Topics: retroactive sentence relief, life without parole sentences, state criminal appeals, Montgomery v. Louisiana

Summary

Background

A person convicted in Alabama asked the Supreme Court to review a decision from the Court of Criminal Appeals of Alabama and moved to proceed without paying court fees. The Supreme Court granted the motion to proceed without fees, granted the petition for review, vacated the lower court’s judgment, and sent the case back to the Alabama court for further consideration in light of Montgomery v. Louisiana (2016).

Reasoning

The Court did not decide whether the person is entitled to retroactive relief under Montgomery. Instead, the Court held this petition pending Montgomery and then vacated and remanded the lower-court judgment so the Alabama court can reconsider the case under Montgomery’s guidance. The majority’s order does not resolve the merits or say who ultimately wins.

Real world impact

The ruling sends this and similar cases back to lower courts to reevaluate whether prisoners are entitled to relief under Montgomery.

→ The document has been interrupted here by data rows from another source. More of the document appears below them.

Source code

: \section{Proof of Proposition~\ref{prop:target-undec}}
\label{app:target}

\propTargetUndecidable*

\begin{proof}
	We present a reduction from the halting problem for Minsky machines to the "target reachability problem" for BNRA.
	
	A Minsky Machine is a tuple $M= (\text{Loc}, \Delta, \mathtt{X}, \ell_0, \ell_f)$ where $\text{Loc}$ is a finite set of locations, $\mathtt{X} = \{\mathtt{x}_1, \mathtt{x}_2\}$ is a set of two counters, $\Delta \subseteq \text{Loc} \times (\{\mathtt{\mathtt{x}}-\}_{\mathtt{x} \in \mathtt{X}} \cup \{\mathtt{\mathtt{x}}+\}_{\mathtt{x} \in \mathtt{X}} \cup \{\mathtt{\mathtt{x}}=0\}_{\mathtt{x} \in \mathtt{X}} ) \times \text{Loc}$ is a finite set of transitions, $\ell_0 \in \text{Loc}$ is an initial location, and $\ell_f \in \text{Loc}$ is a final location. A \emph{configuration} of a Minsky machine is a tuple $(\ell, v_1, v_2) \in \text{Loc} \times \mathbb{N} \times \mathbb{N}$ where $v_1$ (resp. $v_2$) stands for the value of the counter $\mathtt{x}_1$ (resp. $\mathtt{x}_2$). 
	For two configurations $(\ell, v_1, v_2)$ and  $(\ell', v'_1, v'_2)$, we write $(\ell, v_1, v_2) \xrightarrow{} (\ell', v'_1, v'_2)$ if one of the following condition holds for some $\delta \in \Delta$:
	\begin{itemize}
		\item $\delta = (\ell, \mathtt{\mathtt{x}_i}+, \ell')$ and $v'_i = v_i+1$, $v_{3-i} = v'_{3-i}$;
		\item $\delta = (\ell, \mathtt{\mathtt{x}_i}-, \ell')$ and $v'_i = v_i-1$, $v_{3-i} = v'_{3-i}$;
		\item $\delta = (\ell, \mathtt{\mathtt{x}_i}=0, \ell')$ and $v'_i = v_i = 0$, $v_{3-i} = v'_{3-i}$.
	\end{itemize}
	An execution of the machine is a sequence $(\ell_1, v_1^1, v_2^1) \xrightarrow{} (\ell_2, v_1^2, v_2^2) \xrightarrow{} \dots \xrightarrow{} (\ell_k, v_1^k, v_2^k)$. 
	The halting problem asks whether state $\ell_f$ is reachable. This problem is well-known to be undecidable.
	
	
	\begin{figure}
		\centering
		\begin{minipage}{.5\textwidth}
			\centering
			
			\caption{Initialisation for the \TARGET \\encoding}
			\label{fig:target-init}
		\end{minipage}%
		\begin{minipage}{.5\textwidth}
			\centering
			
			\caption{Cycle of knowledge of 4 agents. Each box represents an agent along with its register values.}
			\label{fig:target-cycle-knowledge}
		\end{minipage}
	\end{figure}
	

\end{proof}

It does not itself grant relief and leaves open questions that the lower courts must address, such as whether state-law procedural bars apply or whether the original sentence qualifies as a mandatory life-without-parole sentence.

Dissents or concurrances

Justice Thomas, joined by Justice Alito, wrote a brief concurrence emphasizing that the Court’s order does not express any view about entitlement to relief and warning that lower courts should consider possible state-law bars, forfeiture or waiver, and whether the sentence was truly mandatory life without parole.